## WORK TO COMPLETE
From the entries below, pull out each line where "around" appears.

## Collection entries
━━━━━━━━━━

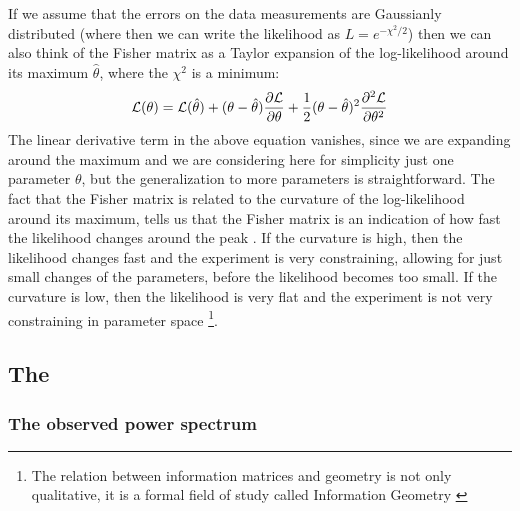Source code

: If we assume that the errors on the data measurements are Gaussianly distributed (where then we can write the likelihood as 
$L = e^{-\chi^2 / 2}$) then we can also think of the Fisher matrix as a Taylor expansion of the log-likelihood around its maximum
$\hat \theta$, where the $\chi^2$ is a minimum:
\begin{equation}
\mathcal{L}(\theta) = \mathcal{L}(\hat \theta) + (\theta - \hat \theta)\frac{\partial{\mathcal{L}}}{\partial{\theta}} + 
\frac{1}{2}(\theta - \hat \theta)^2 \frac{\partial^2{\mathcal{L}}}{\partial{\theta}^2}
\end{equation}
The linear derivative term in the above equation vanishes, since we are expanding around the maximum and we are considering here 
for simplicity just one parameter $\theta$, but the generalization to more parameters is straightforward.
The fact that the Fisher matrix is related to the curvature of the log-likelihood around its maximum, tells us that the Fisher matrix 
is an indication of how fast the likelihood changes around the peak \cite{cite Dodelson...}. 
If the curvature is high, then the likelihood changes
fast and the experiment is very constraining, allowing for just small changes of the parameters, before the likelihood becomes too small.
If the curvature is low, then the likelihood is very flat and the experiment is not very constraining in parameter 
space \footnote{The relation between information matrices and geometry is not only qualitative, it is a 
formal field of study called Information Geometry \cite{cite Springer book}}.

\subsection{The }

\subsubsection{The observed power spectrum}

━━━━━━━━━━

## RESULT
$L = e^{-\chi^2 / 2}$) then we can also think of the Fisher matrix as a Taylor expansion of the log-likelihood around its maximum
The linear derivative term in the above equation vanishes, since we are expanding around the maximum and we are considering here 
The fact that the Fisher matrix is related to the curvature of the log-likelihood around its maximum, tells us that the Fisher matrix 
is an indication of how fast the likelihood changes around the peak \cite{cite Dodelson...}. 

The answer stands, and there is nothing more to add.